■ **THE TASK**
In the data below, how many lines include the string "land"? Give only the number.

-- RECORDS SUPPLIED follows --

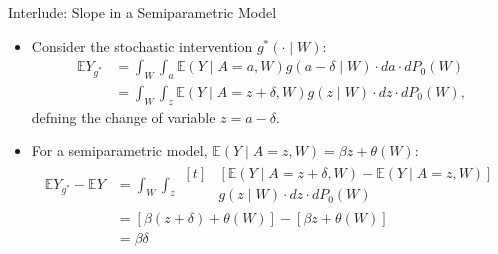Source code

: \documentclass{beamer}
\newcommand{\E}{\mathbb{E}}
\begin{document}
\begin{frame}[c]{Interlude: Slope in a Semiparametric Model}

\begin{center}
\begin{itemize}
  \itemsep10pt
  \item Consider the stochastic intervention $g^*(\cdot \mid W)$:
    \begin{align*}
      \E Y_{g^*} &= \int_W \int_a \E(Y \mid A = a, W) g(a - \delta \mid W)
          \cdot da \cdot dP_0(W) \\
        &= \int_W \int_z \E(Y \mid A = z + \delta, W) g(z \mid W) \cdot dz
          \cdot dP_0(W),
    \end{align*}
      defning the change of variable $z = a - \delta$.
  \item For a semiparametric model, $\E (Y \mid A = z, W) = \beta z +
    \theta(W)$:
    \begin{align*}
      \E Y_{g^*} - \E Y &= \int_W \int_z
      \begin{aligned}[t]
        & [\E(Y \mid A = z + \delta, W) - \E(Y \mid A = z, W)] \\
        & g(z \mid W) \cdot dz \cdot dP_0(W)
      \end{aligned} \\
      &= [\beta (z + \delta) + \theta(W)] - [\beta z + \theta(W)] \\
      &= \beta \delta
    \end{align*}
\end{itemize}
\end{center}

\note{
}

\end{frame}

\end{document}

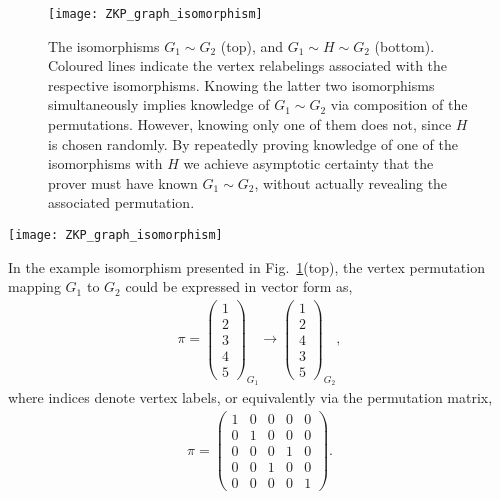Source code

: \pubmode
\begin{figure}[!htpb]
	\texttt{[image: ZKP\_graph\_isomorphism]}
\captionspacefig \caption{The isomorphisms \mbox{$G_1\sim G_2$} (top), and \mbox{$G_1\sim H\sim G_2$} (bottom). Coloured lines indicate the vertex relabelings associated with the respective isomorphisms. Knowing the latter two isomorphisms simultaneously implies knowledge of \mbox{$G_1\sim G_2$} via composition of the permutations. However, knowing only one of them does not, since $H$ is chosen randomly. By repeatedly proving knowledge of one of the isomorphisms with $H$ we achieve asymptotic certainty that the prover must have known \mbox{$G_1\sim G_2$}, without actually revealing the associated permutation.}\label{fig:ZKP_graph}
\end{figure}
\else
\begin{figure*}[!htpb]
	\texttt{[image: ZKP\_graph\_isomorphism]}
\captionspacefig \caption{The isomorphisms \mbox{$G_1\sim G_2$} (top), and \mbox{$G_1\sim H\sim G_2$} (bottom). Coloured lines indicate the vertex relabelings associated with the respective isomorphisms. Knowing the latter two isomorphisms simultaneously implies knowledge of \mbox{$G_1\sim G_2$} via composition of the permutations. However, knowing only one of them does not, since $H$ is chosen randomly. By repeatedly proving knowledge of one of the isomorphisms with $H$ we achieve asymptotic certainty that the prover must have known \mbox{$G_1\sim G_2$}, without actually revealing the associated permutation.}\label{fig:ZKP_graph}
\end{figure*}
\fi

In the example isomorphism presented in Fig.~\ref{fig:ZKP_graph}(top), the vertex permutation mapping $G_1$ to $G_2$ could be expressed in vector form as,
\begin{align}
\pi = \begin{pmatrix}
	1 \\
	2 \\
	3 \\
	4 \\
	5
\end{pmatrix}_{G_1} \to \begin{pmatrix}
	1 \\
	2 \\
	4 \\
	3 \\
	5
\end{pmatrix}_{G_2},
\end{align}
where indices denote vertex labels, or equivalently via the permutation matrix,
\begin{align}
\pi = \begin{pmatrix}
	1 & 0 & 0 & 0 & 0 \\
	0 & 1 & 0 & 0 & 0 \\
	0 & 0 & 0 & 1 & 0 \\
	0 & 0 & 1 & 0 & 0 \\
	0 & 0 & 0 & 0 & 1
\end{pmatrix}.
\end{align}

-- RECORDS SUPPLIED concluded --
-- RECORDS SUPPLIED follows --

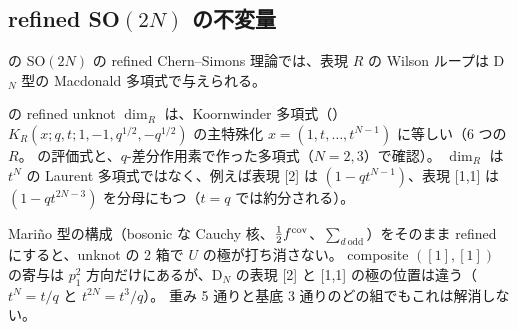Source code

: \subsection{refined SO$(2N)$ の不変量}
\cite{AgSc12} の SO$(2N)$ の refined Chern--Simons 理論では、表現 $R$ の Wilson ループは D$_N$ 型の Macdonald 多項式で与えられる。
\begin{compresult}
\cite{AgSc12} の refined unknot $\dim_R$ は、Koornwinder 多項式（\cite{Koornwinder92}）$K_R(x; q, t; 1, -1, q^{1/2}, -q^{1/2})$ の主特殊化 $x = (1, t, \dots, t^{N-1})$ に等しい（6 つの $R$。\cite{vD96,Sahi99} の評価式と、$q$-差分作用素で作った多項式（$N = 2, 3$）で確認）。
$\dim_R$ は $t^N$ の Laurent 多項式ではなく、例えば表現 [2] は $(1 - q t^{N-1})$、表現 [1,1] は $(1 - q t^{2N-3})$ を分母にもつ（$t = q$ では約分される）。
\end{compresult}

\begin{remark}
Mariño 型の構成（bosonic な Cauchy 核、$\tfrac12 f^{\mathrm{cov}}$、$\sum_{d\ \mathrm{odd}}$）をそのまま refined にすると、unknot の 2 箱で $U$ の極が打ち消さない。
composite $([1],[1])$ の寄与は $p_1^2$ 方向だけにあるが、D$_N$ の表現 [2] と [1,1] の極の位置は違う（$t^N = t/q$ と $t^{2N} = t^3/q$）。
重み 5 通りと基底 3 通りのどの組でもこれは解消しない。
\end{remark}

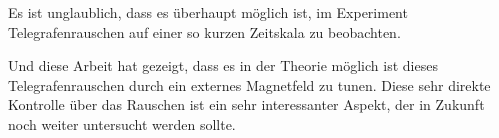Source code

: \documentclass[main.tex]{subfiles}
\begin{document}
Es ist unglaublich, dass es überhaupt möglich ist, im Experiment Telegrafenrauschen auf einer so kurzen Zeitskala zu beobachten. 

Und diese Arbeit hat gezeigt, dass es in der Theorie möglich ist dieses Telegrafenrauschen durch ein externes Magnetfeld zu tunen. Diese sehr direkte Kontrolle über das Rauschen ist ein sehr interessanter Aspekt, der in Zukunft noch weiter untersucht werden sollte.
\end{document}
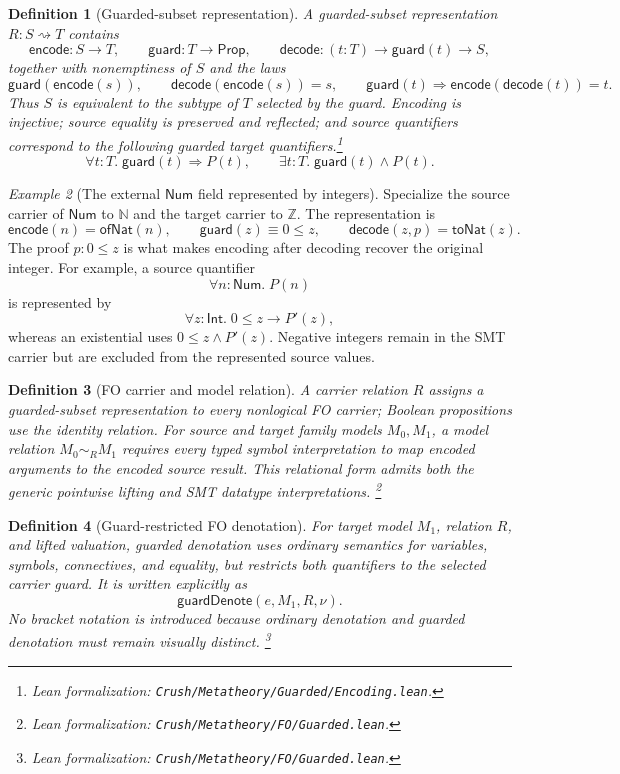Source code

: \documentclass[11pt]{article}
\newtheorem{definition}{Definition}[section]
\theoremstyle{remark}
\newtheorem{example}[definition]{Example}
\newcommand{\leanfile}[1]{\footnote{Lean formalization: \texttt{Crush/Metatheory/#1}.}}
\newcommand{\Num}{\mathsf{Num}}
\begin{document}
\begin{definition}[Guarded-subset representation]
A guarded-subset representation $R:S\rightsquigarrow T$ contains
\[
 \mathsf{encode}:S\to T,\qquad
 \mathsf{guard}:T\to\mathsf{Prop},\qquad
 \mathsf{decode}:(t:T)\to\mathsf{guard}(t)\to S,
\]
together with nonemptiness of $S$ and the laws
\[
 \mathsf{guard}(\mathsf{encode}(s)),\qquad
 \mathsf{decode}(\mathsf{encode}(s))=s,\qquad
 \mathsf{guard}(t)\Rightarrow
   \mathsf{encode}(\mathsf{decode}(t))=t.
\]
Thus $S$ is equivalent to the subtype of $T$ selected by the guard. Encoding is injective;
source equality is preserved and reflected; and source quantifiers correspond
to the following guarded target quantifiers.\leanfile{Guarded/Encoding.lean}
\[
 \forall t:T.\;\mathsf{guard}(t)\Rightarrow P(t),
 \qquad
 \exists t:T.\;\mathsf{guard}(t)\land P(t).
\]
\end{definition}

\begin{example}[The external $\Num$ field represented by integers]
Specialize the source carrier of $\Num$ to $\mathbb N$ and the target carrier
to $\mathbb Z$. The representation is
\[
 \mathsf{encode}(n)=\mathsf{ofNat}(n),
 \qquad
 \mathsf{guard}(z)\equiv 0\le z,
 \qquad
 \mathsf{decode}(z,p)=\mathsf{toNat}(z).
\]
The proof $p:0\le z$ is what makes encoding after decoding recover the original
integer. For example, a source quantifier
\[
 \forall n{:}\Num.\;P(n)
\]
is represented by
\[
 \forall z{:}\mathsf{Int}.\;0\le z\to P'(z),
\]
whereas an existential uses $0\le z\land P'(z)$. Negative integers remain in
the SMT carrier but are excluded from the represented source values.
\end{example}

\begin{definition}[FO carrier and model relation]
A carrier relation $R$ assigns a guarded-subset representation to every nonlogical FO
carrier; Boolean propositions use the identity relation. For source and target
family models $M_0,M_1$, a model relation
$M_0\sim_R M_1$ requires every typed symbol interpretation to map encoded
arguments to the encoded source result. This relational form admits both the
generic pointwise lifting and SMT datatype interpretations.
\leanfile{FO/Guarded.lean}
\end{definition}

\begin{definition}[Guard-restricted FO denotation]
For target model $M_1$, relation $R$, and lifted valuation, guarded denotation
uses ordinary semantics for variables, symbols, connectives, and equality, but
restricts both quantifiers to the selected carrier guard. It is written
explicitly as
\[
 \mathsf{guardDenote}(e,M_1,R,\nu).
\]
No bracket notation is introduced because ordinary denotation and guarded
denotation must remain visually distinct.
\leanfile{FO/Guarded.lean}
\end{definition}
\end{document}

-- RECORDS SUPPLIED concluded --

■ **EXERCISE RESPONSE**
2